Turkey talk with guv and Nuge
In between shots on the back balcony of my favorite archery practice range.
By Mac Arnold
MAHFS editor
I understand that everyone's favorite Michigan rocker and outdoorsman Ted Nugent stopped by Gov. Rick Snyder's office Thursday to discuss a couple of hunting regulations he would like lifted in the Great Lakes State.
The two regs most prominently in question by Nugent were the need for a license to hunt wild turkeys and the requirement to keep a hunting bow in a zipped case during transport.
I can say for myself the turkey requirements that bug me most are having to put into a spring lottery to draw a tag and then having a restriction on where I can hunt.
It burns my hide that for the hunt I usually choose -- Hunt 234 -- which runs from May 2 to May 31 this season -- I can't hunt the public land that's practically right across the street from me.
Stupid.
And if I do want to hunt public land for turkeys, I have to travel at least an hour or more north of the designated Unit ZZ line that goes through the middle of the state.
Nonsense.
I'm fairly certain the reason for this is because Michigan holds a large contingent of hunters and the Department of Natural Resources is worried hunters would be bumping into one another on state lands.
However, if this is the case, I say rubbish because Pennsylvania, a state I've hunted in years gone by has a comparable amount of hunters and has no such restriction, and as far as I have experienced -- no problems.
I can walk into a Pa. Wally's World, ask for a spring turkey tag, pay the required amount, get the tag and head to any public land spot open to turkey hunting in the state and have at it.
Same in West Virginia, another state I've hunted over the years, which also has quite a few spring turkey hunters.
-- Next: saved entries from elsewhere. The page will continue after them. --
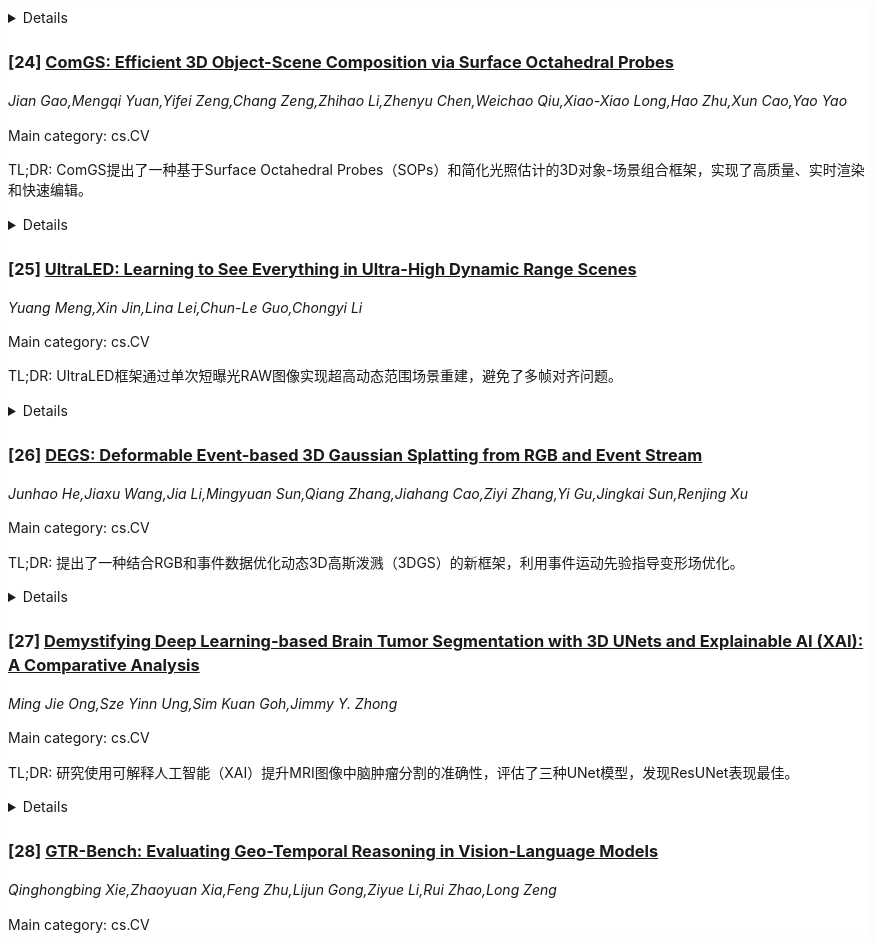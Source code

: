 <details><summary>Details</summary></details>


### [24] [ComGS: Efficient 3D Object-Scene Composition via Surface Octahedral Probes](https://arxiv.org/abs/2510.07729)
*Jian Gao,Mengqi Yuan,Yifei Zeng,Chang Zeng,Zhihao Li,Zhenyu Chen,Weichao Qiu,Xiao-Xiao Long,Hao Zhu,Xun Cao,Yao Yao*

Main category: cs.CV

TL;DR: ComGS提出了一种基于Surface Octahedral Probes（SOPs）和简化光照估计的3D对象-场景组合框架，实现了高质量、实时渲染和快速编辑。


<details><summary>Details</summary></details>


### [25] [UltraLED: Learning to See Everything in Ultra-High Dynamic Range Scenes](https://arxiv.org/abs/2510.07741)
*Yuang Meng,Xin Jin,Lina Lei,Chun-Le Guo,Chongyi Li*

Main category: cs.CV

TL;DR: UltraLED框架通过单次短曝光RAW图像实现超高动态范围场景重建，避免了多帧对齐问题。


<details><summary>Details</summary></details>


### [26] [DEGS: Deformable Event-based 3D Gaussian Splatting from RGB and Event Stream](https://arxiv.org/abs/2510.07752)
*Junhao He,Jiaxu Wang,Jia Li,Mingyuan Sun,Qiang Zhang,Jiahang Cao,Ziyi Zhang,Yi Gu,Jingkai Sun,Renjing Xu*

Main category: cs.CV

TL;DR: 提出了一种结合RGB和事件数据优化动态3D高斯泼溅（3DGS）的新框架，利用事件运动先验指导变形场优化。


<details><summary>Details</summary></details>


### [27] [Demystifying Deep Learning-based Brain Tumor Segmentation with 3D UNets and Explainable AI (XAI): A Comparative Analysis](https://arxiv.org/abs/2510.07785)
*Ming Jie Ong,Sze Yinn Ung,Sim Kuan Goh,Jimmy Y. Zhong*

Main category: cs.CV

TL;DR: 研究使用可解释人工智能（XAI）提升MRI图像中脑肿瘤分割的准确性，评估了三种UNet模型，发现ResUNet表现最佳。


<details><summary>Details</summary></details>


### [28] [GTR-Bench: Evaluating Geo-Temporal Reasoning in Vision-Language Models](https://arxiv.org/abs/2510.07791)
*Qinghongbing Xie,Zhaoyuan Xia,Feng Zhu,Lijun Gong,Ziyue Li,Rui Zhao,Long Zeng*

Main category: cs.CV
No restrictions. No hassles.
When I've brought this up to DNR officials, I've gotten a response something to the effect -- "Oh, there are plenty of farmers and private land owners who would let you or even want you to shoot turkeys off their land."
OK, well maybe I don't have the time or money to go looking up and down the state to find a place to hunt the dirty birds on private land this time around. And besides, who pays for our public land anyway?
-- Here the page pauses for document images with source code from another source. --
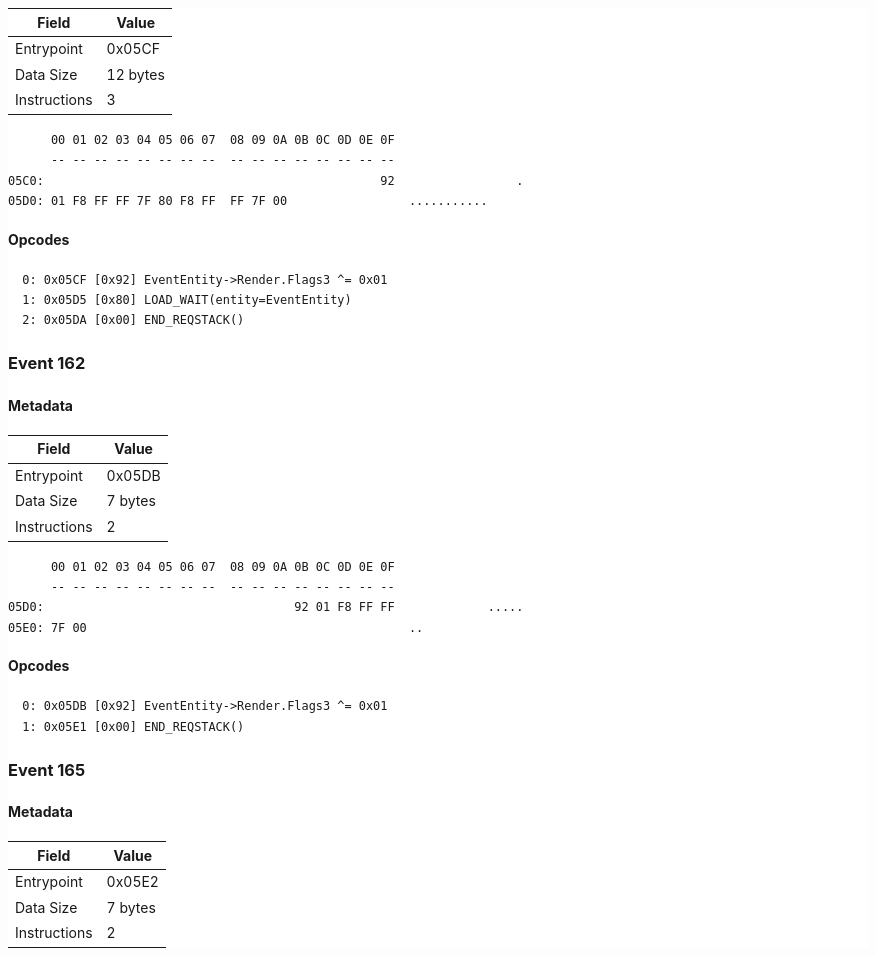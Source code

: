 | Field        | Value    |
|--------------|----------|
| Entrypoint   | 0x05CF   |
| Data Size    | 12 bytes |
| Instructions | 3        |

```
      00 01 02 03 04 05 06 07  08 09 0A 0B 0C 0D 0E 0F
      -- -- -- -- -- -- -- --  -- -- -- -- -- -- -- --
05C0:                                               92                 .
05D0: 01 F8 FF FF 7F 80 F8 FF  FF 7F 00                 ...........     
```

#### Opcodes

```
  0: 0x05CF [0x92] EventEntity->Render.Flags3 ^= 0x01
  1: 0x05D5 [0x80] LOAD_WAIT(entity=EventEntity)
  2: 0x05DA [0x00] END_REQSTACK()
```

### Event 162

#### Metadata

| Field        | Value   |
|--------------|---------|
| Entrypoint   | 0x05DB  |
| Data Size    | 7 bytes |
| Instructions | 2       |

```
      00 01 02 03 04 05 06 07  08 09 0A 0B 0C 0D 0E 0F
      -- -- -- -- -- -- -- --  -- -- -- -- -- -- -- --
05D0:                                   92 01 F8 FF FF             .....
05E0: 7F 00                                             ..              
```

#### Opcodes

```
  0: 0x05DB [0x92] EventEntity->Render.Flags3 ^= 0x01
  1: 0x05E1 [0x00] END_REQSTACK()
```

### Event 165

#### Metadata

| Field        | Value   |
|--------------|---------|
| Entrypoint   | 0x05E2  |
| Data Size    | 7 bytes |
| Instructions | 2       |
I do, you do, hunters do, that's who.
Michigan needs to get with it and quit harassing its hunters in the name of fabricated potential problems.
As far as the license goes, I don't mind this aspect half as much, although as we all know free is better. But yank the lottery aspect of it.
Seems like it would also be a cost saver just having one tag to cover one time period, say for instance, the last Saturday in April to the last Saturday in May.
With compounds and crossbows, having them cased in or on vehicles to include ATVs while traveling on roads to and from hunting locations, is OK with me I suppose. I see this as way to help prevent poaching from vehicles.
Recurves and long bows, no worries, as long as they are unstrung.